▶ Your objective
Work out how many lines in these entries include the string "Mongoose", and give only that figure.

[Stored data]

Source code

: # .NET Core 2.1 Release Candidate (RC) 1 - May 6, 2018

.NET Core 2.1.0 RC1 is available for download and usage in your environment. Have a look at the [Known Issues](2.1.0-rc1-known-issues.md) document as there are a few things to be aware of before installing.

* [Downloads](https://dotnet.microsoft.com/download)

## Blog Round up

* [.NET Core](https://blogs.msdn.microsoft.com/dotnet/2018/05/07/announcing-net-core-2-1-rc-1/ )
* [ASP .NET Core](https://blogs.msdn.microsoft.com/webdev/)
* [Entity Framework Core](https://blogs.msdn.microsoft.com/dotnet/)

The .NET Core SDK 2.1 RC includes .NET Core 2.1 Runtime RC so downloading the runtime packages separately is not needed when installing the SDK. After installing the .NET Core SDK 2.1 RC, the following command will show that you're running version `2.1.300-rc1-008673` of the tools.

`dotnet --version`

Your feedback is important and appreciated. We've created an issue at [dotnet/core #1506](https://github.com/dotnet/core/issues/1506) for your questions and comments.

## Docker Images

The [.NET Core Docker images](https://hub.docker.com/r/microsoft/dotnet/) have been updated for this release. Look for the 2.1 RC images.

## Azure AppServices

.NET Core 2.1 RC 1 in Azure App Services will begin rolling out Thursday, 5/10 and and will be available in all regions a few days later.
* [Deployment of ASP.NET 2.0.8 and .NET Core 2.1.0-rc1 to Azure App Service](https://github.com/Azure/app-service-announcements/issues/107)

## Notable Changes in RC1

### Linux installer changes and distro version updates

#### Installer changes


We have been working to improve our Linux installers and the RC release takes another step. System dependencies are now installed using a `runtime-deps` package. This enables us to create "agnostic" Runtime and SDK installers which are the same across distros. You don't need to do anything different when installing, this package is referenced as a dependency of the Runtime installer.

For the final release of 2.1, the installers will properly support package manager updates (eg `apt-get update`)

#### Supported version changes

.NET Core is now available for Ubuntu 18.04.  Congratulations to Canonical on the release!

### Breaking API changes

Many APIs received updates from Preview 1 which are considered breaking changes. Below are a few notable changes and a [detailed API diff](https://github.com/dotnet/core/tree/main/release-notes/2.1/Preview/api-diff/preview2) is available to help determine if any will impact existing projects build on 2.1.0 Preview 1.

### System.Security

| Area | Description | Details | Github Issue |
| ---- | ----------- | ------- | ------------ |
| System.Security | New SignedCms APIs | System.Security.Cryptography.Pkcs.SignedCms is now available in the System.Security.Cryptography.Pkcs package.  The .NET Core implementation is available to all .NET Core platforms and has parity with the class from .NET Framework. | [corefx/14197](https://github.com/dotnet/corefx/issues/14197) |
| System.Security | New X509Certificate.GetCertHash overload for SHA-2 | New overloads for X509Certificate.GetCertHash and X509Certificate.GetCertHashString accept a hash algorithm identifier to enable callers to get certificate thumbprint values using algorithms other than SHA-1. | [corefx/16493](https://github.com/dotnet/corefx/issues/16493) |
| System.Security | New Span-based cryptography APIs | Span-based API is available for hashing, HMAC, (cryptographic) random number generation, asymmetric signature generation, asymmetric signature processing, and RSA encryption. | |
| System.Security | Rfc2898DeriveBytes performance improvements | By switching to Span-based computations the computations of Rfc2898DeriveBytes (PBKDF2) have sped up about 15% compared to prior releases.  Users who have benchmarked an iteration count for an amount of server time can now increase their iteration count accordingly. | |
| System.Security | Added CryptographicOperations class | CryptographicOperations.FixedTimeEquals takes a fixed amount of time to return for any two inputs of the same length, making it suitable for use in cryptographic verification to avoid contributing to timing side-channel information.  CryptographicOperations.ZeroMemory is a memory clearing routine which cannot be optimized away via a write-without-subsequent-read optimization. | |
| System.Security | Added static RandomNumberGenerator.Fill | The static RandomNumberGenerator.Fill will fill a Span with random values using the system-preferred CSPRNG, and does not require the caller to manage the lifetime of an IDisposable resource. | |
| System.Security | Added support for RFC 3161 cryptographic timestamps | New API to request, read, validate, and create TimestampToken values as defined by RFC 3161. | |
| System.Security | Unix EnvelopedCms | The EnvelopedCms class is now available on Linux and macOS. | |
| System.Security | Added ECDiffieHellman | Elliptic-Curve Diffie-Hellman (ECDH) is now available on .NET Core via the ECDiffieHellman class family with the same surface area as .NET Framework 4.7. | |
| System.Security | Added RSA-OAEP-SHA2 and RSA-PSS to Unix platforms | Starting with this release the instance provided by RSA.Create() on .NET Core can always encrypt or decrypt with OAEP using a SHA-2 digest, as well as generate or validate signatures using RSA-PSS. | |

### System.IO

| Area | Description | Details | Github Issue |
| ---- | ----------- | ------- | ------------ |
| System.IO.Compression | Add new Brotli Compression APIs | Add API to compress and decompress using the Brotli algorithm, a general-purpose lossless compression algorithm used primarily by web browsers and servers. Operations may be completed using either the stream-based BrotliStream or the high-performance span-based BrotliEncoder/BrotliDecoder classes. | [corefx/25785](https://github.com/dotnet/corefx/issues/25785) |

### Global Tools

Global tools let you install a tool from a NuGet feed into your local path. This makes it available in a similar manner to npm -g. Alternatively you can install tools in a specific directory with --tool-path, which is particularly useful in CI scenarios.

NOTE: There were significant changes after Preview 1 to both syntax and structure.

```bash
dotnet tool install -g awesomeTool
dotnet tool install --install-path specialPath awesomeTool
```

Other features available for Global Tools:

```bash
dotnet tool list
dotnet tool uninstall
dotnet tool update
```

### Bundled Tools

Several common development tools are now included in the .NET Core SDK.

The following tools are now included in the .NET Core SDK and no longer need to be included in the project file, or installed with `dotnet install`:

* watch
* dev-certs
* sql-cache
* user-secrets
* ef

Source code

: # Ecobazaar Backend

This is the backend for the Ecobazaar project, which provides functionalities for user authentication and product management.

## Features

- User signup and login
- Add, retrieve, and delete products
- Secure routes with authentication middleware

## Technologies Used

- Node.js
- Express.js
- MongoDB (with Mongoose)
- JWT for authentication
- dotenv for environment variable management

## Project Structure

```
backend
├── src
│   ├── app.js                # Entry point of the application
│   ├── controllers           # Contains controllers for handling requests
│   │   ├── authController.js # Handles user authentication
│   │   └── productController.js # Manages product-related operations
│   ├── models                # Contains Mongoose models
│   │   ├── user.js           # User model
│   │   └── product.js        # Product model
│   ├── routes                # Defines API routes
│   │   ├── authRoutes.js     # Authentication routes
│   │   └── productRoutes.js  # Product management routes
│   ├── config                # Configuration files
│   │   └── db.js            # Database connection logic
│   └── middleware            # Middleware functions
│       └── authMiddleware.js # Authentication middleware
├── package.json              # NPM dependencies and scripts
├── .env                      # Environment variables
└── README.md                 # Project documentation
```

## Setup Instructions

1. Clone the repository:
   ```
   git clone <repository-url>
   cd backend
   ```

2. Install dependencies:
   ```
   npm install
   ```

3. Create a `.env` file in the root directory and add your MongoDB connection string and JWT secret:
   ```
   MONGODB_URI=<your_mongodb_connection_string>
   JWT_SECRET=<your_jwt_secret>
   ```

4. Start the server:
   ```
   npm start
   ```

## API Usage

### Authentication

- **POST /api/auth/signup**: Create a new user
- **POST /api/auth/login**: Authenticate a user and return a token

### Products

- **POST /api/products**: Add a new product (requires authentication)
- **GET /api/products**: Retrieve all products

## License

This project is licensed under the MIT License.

▶ Exercise output
2